This flawed movie was a cult classic since its release because legions of Vonnegut fans were so fond of the novel that they could overlook the film's flaws. This is probably the only Vonnegut novel to make the transition to the screen as a movie that more than a handful of people are willing to watch. And they watch it again and again. I am reminded of Voltaire lovers who enjoy Leonard Bernstein's Candide. This seems to be the best of all possible Vonnegut movies.
There is a wealth of trivia associated with the cast. Michael Sacks disappeared into obscurity. Sharon Gans joined a community theater company that seemed more like a cult. Holly Near became a feminist folksinger. Valerie Perrine would later give a great performance as Honey Bruce in Bob Fosse's Lenny. Perry King and Ron Liebman became minor stars.

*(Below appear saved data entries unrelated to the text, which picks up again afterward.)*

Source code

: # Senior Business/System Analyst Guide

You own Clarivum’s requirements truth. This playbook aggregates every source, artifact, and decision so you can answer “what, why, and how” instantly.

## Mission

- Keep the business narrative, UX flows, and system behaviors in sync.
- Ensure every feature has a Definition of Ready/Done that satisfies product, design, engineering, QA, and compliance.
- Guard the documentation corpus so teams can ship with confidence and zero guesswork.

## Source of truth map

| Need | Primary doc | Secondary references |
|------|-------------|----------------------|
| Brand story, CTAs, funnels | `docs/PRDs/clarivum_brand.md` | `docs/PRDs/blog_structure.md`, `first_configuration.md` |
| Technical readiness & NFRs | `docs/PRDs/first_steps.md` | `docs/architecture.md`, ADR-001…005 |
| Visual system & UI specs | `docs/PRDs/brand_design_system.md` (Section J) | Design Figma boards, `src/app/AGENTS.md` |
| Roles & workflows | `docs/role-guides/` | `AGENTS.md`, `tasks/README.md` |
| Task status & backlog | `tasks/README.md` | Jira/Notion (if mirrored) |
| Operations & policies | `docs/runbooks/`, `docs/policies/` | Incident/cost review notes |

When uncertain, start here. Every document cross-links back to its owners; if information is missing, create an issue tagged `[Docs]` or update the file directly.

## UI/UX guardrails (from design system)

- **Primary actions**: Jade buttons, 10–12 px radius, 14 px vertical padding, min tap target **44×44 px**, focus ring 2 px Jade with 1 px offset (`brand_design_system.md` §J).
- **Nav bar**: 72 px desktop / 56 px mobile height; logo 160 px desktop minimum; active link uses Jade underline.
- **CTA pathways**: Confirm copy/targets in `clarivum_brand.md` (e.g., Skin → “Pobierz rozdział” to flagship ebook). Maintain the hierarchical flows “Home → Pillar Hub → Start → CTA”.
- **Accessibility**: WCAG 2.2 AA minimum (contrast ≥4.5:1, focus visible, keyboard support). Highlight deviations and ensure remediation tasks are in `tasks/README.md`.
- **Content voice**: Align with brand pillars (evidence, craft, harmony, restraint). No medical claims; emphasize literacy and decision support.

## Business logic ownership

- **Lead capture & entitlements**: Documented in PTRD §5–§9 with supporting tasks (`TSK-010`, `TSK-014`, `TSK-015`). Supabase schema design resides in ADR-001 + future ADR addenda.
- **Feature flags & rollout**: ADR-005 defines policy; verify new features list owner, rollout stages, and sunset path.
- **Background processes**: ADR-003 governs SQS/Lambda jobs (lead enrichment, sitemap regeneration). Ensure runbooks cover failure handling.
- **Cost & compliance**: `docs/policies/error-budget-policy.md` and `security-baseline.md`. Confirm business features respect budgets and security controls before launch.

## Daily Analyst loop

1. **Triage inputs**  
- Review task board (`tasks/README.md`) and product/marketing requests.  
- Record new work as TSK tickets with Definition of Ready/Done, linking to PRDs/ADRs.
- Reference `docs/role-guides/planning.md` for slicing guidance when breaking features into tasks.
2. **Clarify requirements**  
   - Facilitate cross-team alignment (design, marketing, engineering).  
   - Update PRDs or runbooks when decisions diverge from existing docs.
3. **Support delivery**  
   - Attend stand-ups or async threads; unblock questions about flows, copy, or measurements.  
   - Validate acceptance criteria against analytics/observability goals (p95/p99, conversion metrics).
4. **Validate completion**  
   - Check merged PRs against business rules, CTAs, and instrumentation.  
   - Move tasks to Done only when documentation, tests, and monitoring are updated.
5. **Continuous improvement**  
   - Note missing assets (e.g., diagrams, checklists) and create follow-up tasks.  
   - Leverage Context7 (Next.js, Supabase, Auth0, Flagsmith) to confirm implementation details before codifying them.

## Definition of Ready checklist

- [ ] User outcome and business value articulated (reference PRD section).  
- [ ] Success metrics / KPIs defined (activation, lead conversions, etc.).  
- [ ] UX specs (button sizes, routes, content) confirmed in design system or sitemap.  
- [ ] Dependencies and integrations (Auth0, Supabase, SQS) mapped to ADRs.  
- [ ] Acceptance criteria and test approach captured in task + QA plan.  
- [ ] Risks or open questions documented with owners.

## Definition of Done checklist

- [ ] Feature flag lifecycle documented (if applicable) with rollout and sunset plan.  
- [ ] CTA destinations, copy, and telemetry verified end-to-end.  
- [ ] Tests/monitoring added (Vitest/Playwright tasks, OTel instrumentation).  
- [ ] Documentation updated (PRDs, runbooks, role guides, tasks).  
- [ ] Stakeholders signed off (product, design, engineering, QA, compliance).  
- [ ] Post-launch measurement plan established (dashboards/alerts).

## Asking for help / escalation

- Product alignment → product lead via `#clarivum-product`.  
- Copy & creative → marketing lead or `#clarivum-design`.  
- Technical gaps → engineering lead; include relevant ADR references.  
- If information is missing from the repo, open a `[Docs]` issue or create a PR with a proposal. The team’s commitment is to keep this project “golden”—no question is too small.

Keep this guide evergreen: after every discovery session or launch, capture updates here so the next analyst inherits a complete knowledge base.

The story is largely allegorical. It is not science-fiction. Vonnegut is coping with the trauma of World War II, particularly the horrors he witnessed during the firebombing of Dresden. Billy Pilgrim's emotional numbness and alientation are characteristic of combat fatigue or post traumatic stress. Despite the lack of a chronological plot, Billy Pilgrim's arc is linear.
To the uninitiated, being "unstuck in time" can be confusing. It's sort of like one's first encounter with hypertext. Perhaps, that's why the movie is better on the second or third viewing. The key to enjoying Slaughterhouse Five is to focus on the best scenes and performances -- much like Billy Pilgrim's advice on living.